6YO: …this morning your snoring sounded like a pig was beat boxing
Based on this ideal weight chart, I should be big boned, 3 inches taller, and a man.
taking melatonin is not enough I need blunt force trauma to the head
Eat healthy, but remember that greasy foods protectively coat your heart so it pops out of the fist of those who attempt to crush it.
me: i need directions please
stranger: you need to go north and –
me: left or right
stranger: it’s a little more complex than that
me: *crying* LEFT OR RIGHT
Every family needs a delusional daughter who is ambitious about relieving all her family’s struggles solely by winning the lottery one day.
Cop: you know why I pulled you over?
Me: You thought I was black?
Cop: Haha. Yep. You’re free to go sir
For english press ONE. Para espanol el primo numero DOS. If you like totes can’t even right now, obvs press THREE.
Whenever I seductively unbutton my pants, I always maintain full eye contact with the waiter so he knows I want more table bread.
There should be a tv game show where couples have to scroll through every streaming service looking for something they both want to watch and if time runs out, they get divorced.
You can only send, “I hope this email finds you in a pineapple under the sea” like 3, 4 times before they’ll fire you
Me: Stop over-analysing; not everything has to mean something!
Them: Are you gonna help us compile this dictionary or not?
The sexual tension between the mustard sauce and my t shirt.
Host: Congratulations! You won the hot dog eating contest!
Me: *mouth full, sitting off to the side of the stage* The what?
My nickname is Phantom Menace, because I also came out in 1999 and am not that popular.
13yo forgot where she put her kindle and 9yo offered to help her find it, and my husband and I couldn’t stop laughing because those two can’t find anything.
My coworker Tim fell down the stairs and nobody laughed when I yelled “TIMBERRRRRR”
If you’re looking for an experimental couple, we’re trying a new chicken recipe tonight, hit us up.

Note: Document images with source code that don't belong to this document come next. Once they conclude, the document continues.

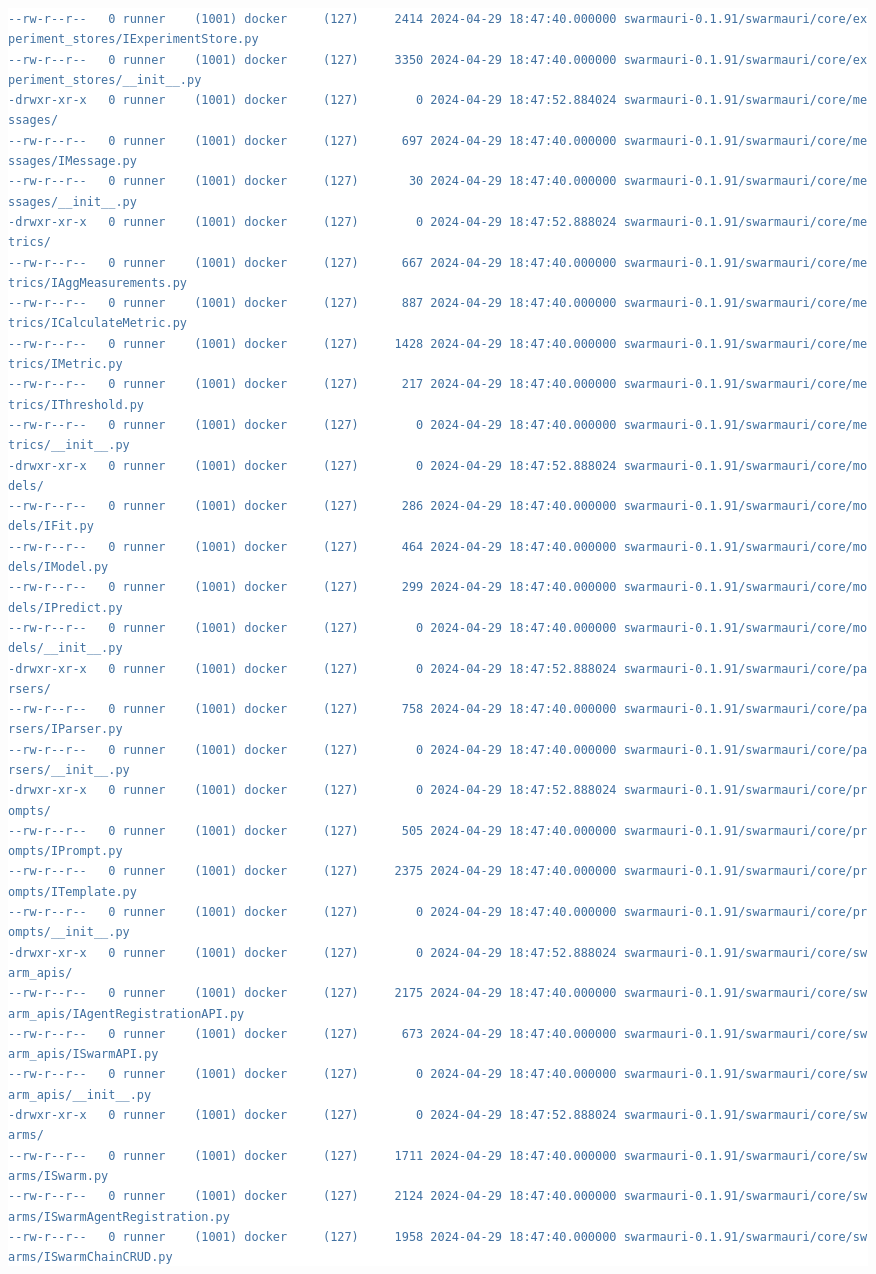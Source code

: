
 ```diff
--rw-r--r--   0 runner    (1001) docker     (127)     2414 2024-04-29 18:47:40.000000 swarmauri-0.1.91/swarmauri/core/experiment_stores/IExperimentStore.py
--rw-r--r--   0 runner    (1001) docker     (127)     3350 2024-04-29 18:47:40.000000 swarmauri-0.1.91/swarmauri/core/experiment_stores/__init__.py
-drwxr-xr-x   0 runner    (1001) docker     (127)        0 2024-04-29 18:47:52.884024 swarmauri-0.1.91/swarmauri/core/messages/
--rw-r--r--   0 runner    (1001) docker     (127)      697 2024-04-29 18:47:40.000000 swarmauri-0.1.91/swarmauri/core/messages/IMessage.py
--rw-r--r--   0 runner    (1001) docker     (127)       30 2024-04-29 18:47:40.000000 swarmauri-0.1.91/swarmauri/core/messages/__init__.py
-drwxr-xr-x   0 runner    (1001) docker     (127)        0 2024-04-29 18:47:52.888024 swarmauri-0.1.91/swarmauri/core/metrics/
--rw-r--r--   0 runner    (1001) docker     (127)      667 2024-04-29 18:47:40.000000 swarmauri-0.1.91/swarmauri/core/metrics/IAggMeasurements.py
--rw-r--r--   0 runner    (1001) docker     (127)      887 2024-04-29 18:47:40.000000 swarmauri-0.1.91/swarmauri/core/metrics/ICalculateMetric.py
--rw-r--r--   0 runner    (1001) docker     (127)     1428 2024-04-29 18:47:40.000000 swarmauri-0.1.91/swarmauri/core/metrics/IMetric.py
--rw-r--r--   0 runner    (1001) docker     (127)      217 2024-04-29 18:47:40.000000 swarmauri-0.1.91/swarmauri/core/metrics/IThreshold.py
--rw-r--r--   0 runner    (1001) docker     (127)        0 2024-04-29 18:47:40.000000 swarmauri-0.1.91/swarmauri/core/metrics/__init__.py
-drwxr-xr-x   0 runner    (1001) docker     (127)        0 2024-04-29 18:47:52.888024 swarmauri-0.1.91/swarmauri/core/models/
--rw-r--r--   0 runner    (1001) docker     (127)      286 2024-04-29 18:47:40.000000 swarmauri-0.1.91/swarmauri/core/models/IFit.py
--rw-r--r--   0 runner    (1001) docker     (127)      464 2024-04-29 18:47:40.000000 swarmauri-0.1.91/swarmauri/core/models/IModel.py
--rw-r--r--   0 runner    (1001) docker     (127)      299 2024-04-29 18:47:40.000000 swarmauri-0.1.91/swarmauri/core/models/IPredict.py
--rw-r--r--   0 runner    (1001) docker     (127)        0 2024-04-29 18:47:40.000000 swarmauri-0.1.91/swarmauri/core/models/__init__.py
-drwxr-xr-x   0 runner    (1001) docker     (127)        0 2024-04-29 18:47:52.888024 swarmauri-0.1.91/swarmauri/core/parsers/
--rw-r--r--   0 runner    (1001) docker     (127)      758 2024-04-29 18:47:40.000000 swarmauri-0.1.91/swarmauri/core/parsers/IParser.py
--rw-r--r--   0 runner    (1001) docker     (127)        0 2024-04-29 18:47:40.000000 swarmauri-0.1.91/swarmauri/core/parsers/__init__.py
-drwxr-xr-x   0 runner    (1001) docker     (127)        0 2024-04-29 18:47:52.888024 swarmauri-0.1.91/swarmauri/core/prompts/
--rw-r--r--   0 runner    (1001) docker     (127)      505 2024-04-29 18:47:40.000000 swarmauri-0.1.91/swarmauri/core/prompts/IPrompt.py
--rw-r--r--   0 runner    (1001) docker     (127)     2375 2024-04-29 18:47:40.000000 swarmauri-0.1.91/swarmauri/core/prompts/ITemplate.py
--rw-r--r--   0 runner    (1001) docker     (127)        0 2024-04-29 18:47:40.000000 swarmauri-0.1.91/swarmauri/core/prompts/__init__.py
-drwxr-xr-x   0 runner    (1001) docker     (127)        0 2024-04-29 18:47:52.888024 swarmauri-0.1.91/swarmauri/core/swarm_apis/
--rw-r--r--   0 runner    (1001) docker     (127)     2175 2024-04-29 18:47:40.000000 swarmauri-0.1.91/swarmauri/core/swarm_apis/IAgentRegistrationAPI.py
--rw-r--r--   0 runner    (1001) docker     (127)      673 2024-04-29 18:47:40.000000 swarmauri-0.1.91/swarmauri/core/swarm_apis/ISwarmAPI.py
--rw-r--r--   0 runner    (1001) docker     (127)        0 2024-04-29 18:47:40.000000 swarmauri-0.1.91/swarmauri/core/swarm_apis/__init__.py
-drwxr-xr-x   0 runner    (1001) docker     (127)        0 2024-04-29 18:47:52.888024 swarmauri-0.1.91/swarmauri/core/swarms/
--rw-r--r--   0 runner    (1001) docker     (127)     1711 2024-04-29 18:47:40.000000 swarmauri-0.1.91/swarmauri/core/swarms/ISwarm.py
--rw-r--r--   0 runner    (1001) docker     (127)     2124 2024-04-29 18:47:40.000000 swarmauri-0.1.91/swarmauri/core/swarms/ISwarmAgentRegistration.py
--rw-r--r--   0 runner    (1001) docker     (127)     1958 2024-04-29 18:47:40.000000 swarmauri-0.1.91/swarmauri/core/swarms/ISwarmChainCRUD.py
```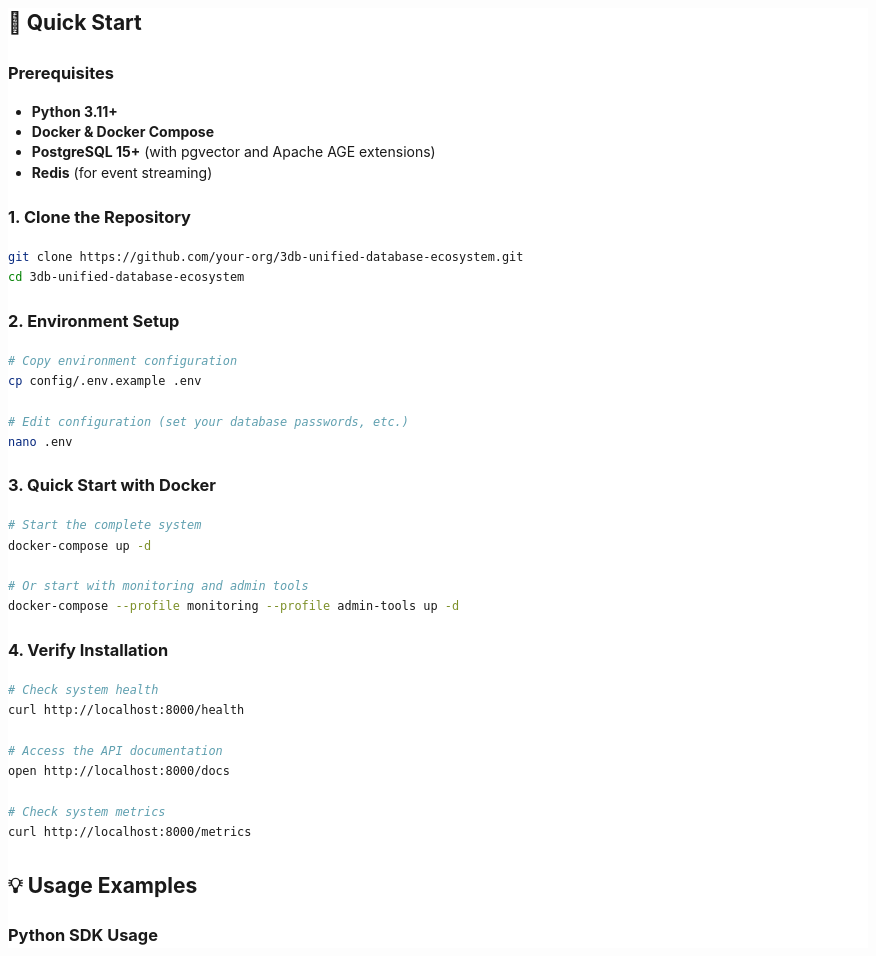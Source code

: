 ## 🚀 Quick Start

### Prerequisites

- **Python 3.11+**
- **Docker & Docker Compose**
- **PostgreSQL 15+** (with pgvector and Apache AGE extensions)
- **Redis** (for event streaming)

### 1. Clone the Repository

```bash
git clone https://github.com/your-org/3db-unified-database-ecosystem.git
cd 3db-unified-database-ecosystem
```

### 2. Environment Setup

```bash
# Copy environment configuration
cp config/.env.example .env

# Edit configuration (set your database passwords, etc.)
nano .env
```

### 3. Quick Start with Docker

```bash
# Start the complete system
docker-compose up -d

# Or start with monitoring and admin tools
docker-compose --profile monitoring --profile admin-tools up -d
```

### 4. Verify Installation

```bash
# Check system health
curl http://localhost:8000/health

# Access the API documentation
open http://localhost:8000/docs

# Check system metrics
curl http://localhost:8000/metrics
```

## 💡 Usage Examples

### Python SDK Usage
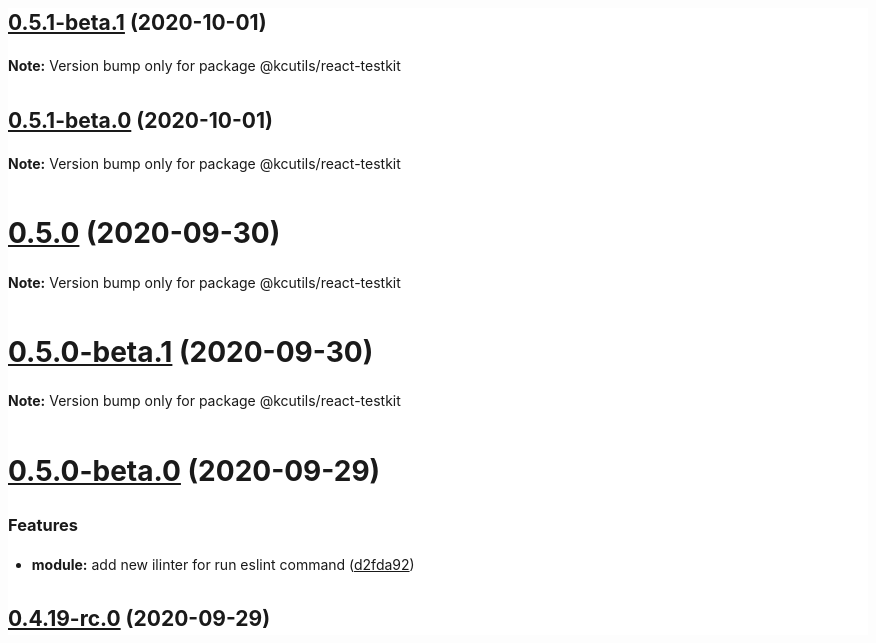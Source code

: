 ## [0.5.1-beta.1](https://github.com/kamontat/kcutils/compare/@kcutils/react-testkit@0.5.1-beta.0...@kcutils/react-testkit@0.5.1-beta.1) (2020-10-01)

**Note:** Version bump only for package @kcutils/react-testkit





## [0.5.1-beta.0](https://github.com/kamontat/kcutils/compare/@kcutils/react-testkit@0.5.0...@kcutils/react-testkit@0.5.1-beta.0) (2020-10-01)

**Note:** Version bump only for package @kcutils/react-testkit





# [0.5.0](https://github.com/kamontat/kcutils/compare/@kcutils/react-testkit@0.5.0-beta.1...@kcutils/react-testkit@0.5.0) (2020-09-30)

**Note:** Version bump only for package @kcutils/react-testkit





# [0.5.0-beta.1](https://github.com/kamontat/kcutils/compare/@kcutils/react-testkit@0.5.0-beta.0...@kcutils/react-testkit@0.5.0-beta.1) (2020-09-30)

**Note:** Version bump only for package @kcutils/react-testkit





# [0.5.0-beta.0](https://github.com/kamontat/kcutils/compare/@kcutils/react-testkit@0.4.19-rc.0...@kcutils/react-testkit@0.5.0-beta.0) (2020-09-29)


### Features

* **module:** add new ilinter for run eslint command ([d2fda92](https://github.com/kamontat/kcutils/commit/d2fda9271bad4813b243c219eddd26ca4c86d81b))





## [0.4.19-rc.0](https://github.com/kamontat/kcutils/compare/@kcutils/react-testkit@0.4.18...@kcutils/react-testkit@0.4.19-rc.0) (2020-09-29)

comedy isn’t about making people laugh. it’s about asking people in the front row, who politely sat there despite not wanting to, what their favorite sexual position is and then mocking them regardless of their answer before posting that interaction on every conceivable platform
Hey guys! Remember the golden rules this festive season, when shopping in crowded places;
1/Walk slow
2/Stop for no reason
3/Repeat above
Baby let’s play doctor. I’ll go first. You owe me $3200.
[first mma fight]
me: Pikachu I choose you!
Ref: this isn’t a Pokémon battle
me: *throws rat taped to a taser*
I was getting mad in traffic earlier and my 3-year-old said “all you can do is calm down and let the cars go” and now I have a therapist.
[on the way home]
Me: I have some tea to share with you
13, looking super confused: can, can I have it?
Me: no, tea as in like gossip
13: what, what brand is that?
MARINE BIOLOGIST AT A PHISH CONCERT: oh
Remember before Twitter you would have to pickup the phone and call someone to tell them how much you love bacon ?
Him: I’m really into clean eating.
Me: [trying to impress] I almost never eat food I’ve dropped on the floor.